3990X & Blueirs thoughts ?

Update 2- Amazon, in their infinite wisdom, decided to ship the replacement mobo in only the mobo box, with nothing securing the flap. They literally just slapped a UPS label on the outside of the box with an untaped flap and sent it on its way. It is evident that the board fell out of the box by the internal packaging damage, and the board itself is clearly bent. It is well known that UPS isn't necessarily gentle with packages, but this is completely on Amazon, as they didn't exercise due care in making sure it was shipped safely. Third time is the charm?

20200604_195842.jpg
 
  • Like
Reactions: tech101 and bp2008
@mrc545 Yeah I don't normally look at motherboards from that angle but I would think the back plate should be parallel with the board.

The first one I got was completely parallel with the IO panel and with the mobo backplate. This one looks like a subtle taco from both sides. With the sheer amount of packages UPS is throwing in their trucks right now, I can only imagine what kind of hits this thing took, especially if it fell out of the box, which is easy to do, as the flaps don't lock into anything, and the mobo is just resting underneath of the top cover.
 
Small update-

-Got the new board in and got everything put together. Ran into some initial headaches with having to flash the BIOS to recognize my memory, and the primary BIOS being corrupted out of the gate. The feature where you can plug in a USB in the dedicated port in the back and push the button to flash while powered down was a lifesaver, since it wouldn't POST without recognizing the memory. The backup BIOS works fine, and I don't plan on updating it again if I don't have to, so I don't think I'll return this board. Not a great experience with Gigabyte boards on this chipset, that's for sure.

-The PCIe Gen 4 NVMe drive that I'm using as my boot drive is blazing fast. It benches at 5000 MB/s seq read, and 4200 MB/s seq write.

-Memory bandwidth is around 98 GB/s per Aida64. 64 GB quad channel DDR4-3600 CL16 via XMP.

-Current draw during CPU benchmarks/stress tests maxed out around 5.5 amps per my meter. The GPU's weren't being worked simultaneously with the CPU, so it could go higher under real-world usage.

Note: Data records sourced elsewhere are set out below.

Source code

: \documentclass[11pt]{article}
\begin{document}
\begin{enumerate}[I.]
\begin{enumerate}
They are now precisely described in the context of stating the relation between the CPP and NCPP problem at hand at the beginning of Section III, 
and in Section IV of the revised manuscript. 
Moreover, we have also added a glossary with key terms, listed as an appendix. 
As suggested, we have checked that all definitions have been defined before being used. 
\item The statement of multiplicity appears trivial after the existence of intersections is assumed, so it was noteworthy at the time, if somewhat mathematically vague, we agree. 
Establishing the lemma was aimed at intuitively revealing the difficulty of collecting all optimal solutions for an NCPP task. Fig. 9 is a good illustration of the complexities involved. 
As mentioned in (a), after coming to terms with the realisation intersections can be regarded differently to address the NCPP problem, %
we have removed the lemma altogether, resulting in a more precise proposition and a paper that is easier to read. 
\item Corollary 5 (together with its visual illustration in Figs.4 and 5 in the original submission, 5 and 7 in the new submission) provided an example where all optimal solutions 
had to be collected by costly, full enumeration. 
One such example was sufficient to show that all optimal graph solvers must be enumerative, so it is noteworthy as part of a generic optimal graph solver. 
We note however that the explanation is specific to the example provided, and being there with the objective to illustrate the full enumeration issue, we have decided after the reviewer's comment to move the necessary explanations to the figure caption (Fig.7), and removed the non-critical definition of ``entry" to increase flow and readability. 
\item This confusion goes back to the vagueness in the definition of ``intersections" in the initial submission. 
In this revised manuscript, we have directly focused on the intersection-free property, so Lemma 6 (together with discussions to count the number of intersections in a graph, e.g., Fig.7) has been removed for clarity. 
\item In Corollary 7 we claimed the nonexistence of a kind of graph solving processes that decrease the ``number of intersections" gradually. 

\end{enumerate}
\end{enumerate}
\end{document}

-I played around with Precsion Boost Overdrive and Core Performance Boost, and decided to disable them until I see how actual performance with BI is. Having PBO and CPB enabled netted me a 13% increase in performance, but thermals reached well over 85C, with a max of 91C. With PBO and CBP disabled, I didn't see anything higher than 62C. The Noctua cooler does well enough.

I still have more OS and supporting application configuration to do, but once I get BI up and running on it, I'll chime back in.

**Edit: Using the Memory Bandwidth benchmark tool on Sandra gave me 78 GB/s aggregate.
 
Last edited:
  • Like
Reactions: mrc545
Nice ! I just got one part of my ram I went with the CORSAIR Vengeance RGB Pro 128GB (4 x 32GB) 288-Pin DDR4 SDRAM DDR4 3600 (PC4 28800) Desktop Memory Model CMW128GX4M4D3600C18 - Newegg.com

Got 128GB in hand wanna add another 128 gb bringing it to 256
View attachment 63474

View attachment 63475

Next my Cooling Loop and NVME drive ... Video card I will probably just get what ever for now until 3080s.. :D

Cant wait to start building mine.. :D

Very nice. I'm kind of doing the same with my memory, but on a smaller scale. I got the 4x16GB kit, which allows for quad channel, but still gives me the option of expansion in the future. Don't think I'll ever need that much memory though. Depends on what else I'm using the PC for aside from BI.

What NVMe drive are you looking at? I ended up going with the Sabrent Rocket, as it seemed like a great bang for the buck. The speeds definitely don't lie.
 
  • Love
Reactions: tech101
Nice ! 4 x 16 gb is more than enough for anything I think. I am just doing it for overkill at this point lol Not that i am gonna be able to push I think to any where close to 256gb.. Will see. Anyhow I am designing the system to last me for a long time..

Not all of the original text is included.